When we build bridges between research and teaching, we empower ourselves as agents of mindful change. As the institutions of higher education bound forward into the digital age, graduate teachers find themselves in a unique position to draw lines of continuity between the technological possibilities of our era and the deep roots of our disciplinary traditions. We must temper the expectation of looking to our faculty mentors as models with the empowering recognition that the future of higher education (the shapes of innovation, of resiliency, of change) resides in us. This is our mandate. It just took me a while to recognize it.
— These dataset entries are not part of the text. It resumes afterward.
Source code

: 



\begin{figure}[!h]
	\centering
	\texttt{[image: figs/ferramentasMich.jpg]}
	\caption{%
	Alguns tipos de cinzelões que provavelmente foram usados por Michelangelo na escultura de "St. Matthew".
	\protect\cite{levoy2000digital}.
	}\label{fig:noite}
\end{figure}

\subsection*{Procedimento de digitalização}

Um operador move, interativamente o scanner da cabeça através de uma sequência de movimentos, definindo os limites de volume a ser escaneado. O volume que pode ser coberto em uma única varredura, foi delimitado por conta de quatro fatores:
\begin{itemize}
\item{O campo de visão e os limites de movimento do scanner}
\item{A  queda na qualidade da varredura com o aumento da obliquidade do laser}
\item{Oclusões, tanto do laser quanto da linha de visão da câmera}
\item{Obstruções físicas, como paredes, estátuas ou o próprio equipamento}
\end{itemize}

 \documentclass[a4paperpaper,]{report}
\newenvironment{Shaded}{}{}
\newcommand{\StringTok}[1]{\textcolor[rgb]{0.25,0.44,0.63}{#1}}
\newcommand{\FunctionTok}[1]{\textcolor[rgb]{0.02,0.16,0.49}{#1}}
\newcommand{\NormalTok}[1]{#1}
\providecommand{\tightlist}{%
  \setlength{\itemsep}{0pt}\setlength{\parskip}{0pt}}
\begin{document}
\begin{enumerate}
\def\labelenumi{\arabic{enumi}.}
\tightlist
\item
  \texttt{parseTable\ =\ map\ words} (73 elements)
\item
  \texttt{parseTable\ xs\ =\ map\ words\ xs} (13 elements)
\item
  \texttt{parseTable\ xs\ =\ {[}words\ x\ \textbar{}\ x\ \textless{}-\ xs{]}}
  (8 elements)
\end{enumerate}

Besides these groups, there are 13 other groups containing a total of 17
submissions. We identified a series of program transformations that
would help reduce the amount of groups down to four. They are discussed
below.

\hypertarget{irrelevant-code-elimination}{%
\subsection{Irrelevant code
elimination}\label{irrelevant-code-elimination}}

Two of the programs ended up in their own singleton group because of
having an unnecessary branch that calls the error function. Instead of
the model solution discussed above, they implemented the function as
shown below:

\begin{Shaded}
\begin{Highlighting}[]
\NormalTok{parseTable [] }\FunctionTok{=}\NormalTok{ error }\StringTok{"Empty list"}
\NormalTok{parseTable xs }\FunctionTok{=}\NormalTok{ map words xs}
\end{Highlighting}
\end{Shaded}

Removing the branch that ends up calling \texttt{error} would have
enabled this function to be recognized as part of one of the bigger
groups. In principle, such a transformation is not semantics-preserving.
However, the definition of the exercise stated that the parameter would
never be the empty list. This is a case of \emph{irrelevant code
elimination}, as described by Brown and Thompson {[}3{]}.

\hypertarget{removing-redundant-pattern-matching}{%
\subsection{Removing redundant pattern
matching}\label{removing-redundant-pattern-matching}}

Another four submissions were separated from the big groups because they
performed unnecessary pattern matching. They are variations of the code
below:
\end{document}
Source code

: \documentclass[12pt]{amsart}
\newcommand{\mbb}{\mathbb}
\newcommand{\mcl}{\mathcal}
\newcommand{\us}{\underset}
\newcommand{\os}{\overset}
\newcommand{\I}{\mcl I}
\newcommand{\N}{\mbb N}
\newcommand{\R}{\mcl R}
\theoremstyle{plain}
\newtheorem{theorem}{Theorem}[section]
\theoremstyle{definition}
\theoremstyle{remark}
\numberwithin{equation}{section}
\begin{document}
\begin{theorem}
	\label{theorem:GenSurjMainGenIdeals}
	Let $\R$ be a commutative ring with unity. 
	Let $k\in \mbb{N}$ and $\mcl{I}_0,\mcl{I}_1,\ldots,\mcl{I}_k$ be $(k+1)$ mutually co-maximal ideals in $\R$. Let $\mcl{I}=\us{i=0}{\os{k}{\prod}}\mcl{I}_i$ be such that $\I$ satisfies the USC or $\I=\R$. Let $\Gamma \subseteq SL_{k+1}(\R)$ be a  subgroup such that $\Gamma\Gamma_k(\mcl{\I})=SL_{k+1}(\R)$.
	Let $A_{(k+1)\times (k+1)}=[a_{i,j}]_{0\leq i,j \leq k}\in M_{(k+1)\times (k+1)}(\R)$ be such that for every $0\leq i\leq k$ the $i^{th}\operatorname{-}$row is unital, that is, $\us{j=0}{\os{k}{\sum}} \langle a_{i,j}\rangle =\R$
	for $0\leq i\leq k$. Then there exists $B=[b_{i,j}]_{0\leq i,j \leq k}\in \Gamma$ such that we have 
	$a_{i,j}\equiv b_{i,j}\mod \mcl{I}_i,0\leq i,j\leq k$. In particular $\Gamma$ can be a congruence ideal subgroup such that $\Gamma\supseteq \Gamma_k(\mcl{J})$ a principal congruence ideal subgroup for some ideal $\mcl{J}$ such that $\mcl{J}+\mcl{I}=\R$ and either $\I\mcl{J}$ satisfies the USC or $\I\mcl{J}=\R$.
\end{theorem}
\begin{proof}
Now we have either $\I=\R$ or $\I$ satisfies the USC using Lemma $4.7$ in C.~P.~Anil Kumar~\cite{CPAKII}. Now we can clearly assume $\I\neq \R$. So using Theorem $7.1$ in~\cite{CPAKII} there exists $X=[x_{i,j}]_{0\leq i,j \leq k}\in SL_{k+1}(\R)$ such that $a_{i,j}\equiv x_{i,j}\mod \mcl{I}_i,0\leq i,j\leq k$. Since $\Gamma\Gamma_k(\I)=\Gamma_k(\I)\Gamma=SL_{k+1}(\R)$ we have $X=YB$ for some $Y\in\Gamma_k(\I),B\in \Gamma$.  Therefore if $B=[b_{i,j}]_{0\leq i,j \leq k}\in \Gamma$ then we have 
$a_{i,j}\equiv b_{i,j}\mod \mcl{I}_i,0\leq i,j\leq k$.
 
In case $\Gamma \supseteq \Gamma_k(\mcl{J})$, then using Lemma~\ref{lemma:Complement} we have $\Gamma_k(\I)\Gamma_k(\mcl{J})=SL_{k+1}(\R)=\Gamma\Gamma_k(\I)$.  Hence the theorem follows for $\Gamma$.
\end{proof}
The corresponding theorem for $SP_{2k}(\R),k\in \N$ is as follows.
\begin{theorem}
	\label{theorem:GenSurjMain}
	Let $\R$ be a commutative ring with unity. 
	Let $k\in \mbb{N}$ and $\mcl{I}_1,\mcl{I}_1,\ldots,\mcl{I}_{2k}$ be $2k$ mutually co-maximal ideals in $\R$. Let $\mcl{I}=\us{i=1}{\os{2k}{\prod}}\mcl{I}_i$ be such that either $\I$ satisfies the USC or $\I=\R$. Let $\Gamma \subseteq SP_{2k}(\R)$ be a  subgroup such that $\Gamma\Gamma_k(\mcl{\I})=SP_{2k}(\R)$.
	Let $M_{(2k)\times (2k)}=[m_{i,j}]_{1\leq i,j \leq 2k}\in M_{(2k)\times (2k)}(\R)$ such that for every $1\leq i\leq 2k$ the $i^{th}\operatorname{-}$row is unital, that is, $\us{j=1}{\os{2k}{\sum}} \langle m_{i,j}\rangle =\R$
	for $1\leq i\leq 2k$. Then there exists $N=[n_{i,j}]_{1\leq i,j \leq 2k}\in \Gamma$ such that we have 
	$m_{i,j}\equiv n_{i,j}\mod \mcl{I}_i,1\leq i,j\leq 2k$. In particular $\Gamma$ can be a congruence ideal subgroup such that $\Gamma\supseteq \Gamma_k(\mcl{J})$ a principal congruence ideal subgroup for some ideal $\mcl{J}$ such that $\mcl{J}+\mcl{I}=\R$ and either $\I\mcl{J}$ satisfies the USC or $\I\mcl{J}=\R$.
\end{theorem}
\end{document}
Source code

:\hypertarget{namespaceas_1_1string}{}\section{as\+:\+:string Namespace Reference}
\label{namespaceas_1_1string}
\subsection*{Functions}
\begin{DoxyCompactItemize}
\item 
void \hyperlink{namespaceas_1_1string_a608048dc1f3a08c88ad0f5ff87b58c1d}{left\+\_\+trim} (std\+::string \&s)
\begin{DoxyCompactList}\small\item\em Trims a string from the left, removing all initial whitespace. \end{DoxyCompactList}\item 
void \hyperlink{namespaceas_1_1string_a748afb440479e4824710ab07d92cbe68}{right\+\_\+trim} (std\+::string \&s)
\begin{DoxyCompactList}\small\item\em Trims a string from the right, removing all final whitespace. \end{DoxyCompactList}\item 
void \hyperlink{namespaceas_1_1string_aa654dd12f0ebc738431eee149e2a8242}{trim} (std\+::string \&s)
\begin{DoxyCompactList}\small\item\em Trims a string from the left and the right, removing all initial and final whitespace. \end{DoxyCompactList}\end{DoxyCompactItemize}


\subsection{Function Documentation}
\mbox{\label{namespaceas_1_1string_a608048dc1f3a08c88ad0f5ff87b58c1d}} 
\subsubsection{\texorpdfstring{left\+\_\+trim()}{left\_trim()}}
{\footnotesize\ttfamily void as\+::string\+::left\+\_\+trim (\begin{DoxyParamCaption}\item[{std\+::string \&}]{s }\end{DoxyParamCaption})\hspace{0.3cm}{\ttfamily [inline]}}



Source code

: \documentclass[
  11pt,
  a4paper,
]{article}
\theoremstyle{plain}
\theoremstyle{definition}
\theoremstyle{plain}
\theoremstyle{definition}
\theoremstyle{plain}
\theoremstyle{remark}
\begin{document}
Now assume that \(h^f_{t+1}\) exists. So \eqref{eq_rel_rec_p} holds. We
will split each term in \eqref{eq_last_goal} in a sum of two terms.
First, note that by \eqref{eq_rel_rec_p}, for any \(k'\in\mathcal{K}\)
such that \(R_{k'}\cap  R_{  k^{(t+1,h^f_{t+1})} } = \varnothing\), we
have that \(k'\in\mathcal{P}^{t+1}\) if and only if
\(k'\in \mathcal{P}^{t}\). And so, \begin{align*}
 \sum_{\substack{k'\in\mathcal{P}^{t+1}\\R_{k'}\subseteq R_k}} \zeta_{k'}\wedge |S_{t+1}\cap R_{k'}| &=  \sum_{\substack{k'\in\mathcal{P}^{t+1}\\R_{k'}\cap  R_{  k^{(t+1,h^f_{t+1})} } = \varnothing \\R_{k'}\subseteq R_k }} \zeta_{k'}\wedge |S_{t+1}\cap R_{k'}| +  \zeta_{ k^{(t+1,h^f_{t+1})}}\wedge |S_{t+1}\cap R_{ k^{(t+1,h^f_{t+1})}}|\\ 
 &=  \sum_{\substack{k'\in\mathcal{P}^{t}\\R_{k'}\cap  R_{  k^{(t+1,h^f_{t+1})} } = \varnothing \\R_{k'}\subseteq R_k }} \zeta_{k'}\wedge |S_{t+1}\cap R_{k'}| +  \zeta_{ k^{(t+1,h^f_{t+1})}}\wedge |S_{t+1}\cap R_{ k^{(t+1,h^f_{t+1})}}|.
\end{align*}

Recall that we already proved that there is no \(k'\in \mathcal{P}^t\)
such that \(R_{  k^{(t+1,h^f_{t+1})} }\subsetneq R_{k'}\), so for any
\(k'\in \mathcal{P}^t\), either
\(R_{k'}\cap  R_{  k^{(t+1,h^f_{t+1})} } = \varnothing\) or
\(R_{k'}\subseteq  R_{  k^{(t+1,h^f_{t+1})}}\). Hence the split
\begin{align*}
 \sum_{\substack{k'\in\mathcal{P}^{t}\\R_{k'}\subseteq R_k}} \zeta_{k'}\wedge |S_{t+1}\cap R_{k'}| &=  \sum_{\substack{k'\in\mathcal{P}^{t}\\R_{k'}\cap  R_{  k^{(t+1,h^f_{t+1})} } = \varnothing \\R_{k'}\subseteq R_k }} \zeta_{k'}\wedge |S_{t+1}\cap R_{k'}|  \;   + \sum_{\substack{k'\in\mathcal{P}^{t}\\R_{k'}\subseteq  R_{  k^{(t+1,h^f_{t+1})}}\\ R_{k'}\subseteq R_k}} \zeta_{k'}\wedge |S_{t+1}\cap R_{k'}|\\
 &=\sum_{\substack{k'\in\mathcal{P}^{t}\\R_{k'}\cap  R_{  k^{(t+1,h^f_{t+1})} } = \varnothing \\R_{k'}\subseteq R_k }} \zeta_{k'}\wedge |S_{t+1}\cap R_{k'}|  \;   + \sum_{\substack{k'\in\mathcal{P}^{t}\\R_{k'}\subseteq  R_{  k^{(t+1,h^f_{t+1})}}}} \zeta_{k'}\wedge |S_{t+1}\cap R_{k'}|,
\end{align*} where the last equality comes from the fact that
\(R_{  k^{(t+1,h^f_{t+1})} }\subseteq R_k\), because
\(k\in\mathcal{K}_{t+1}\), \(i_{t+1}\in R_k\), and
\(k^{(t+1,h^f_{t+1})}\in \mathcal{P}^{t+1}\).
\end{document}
Failure marks my doctoral work. Not officially, nor mortally; I was lucky enough to recover from it. Nearing the end of my program, I’ve just found my stride. While no doctoral path is ever linear, I recognize in my own a radical break, the separation of two halves. This rupture came in April of 2014, when two important things happened in my life. First: I was invited to interview for a grant funding me to teach undergraduate literature courses online and assist with course design and development for the Coursera MOOC “Comic Books and Graphic Novels.” Second: My first child was born.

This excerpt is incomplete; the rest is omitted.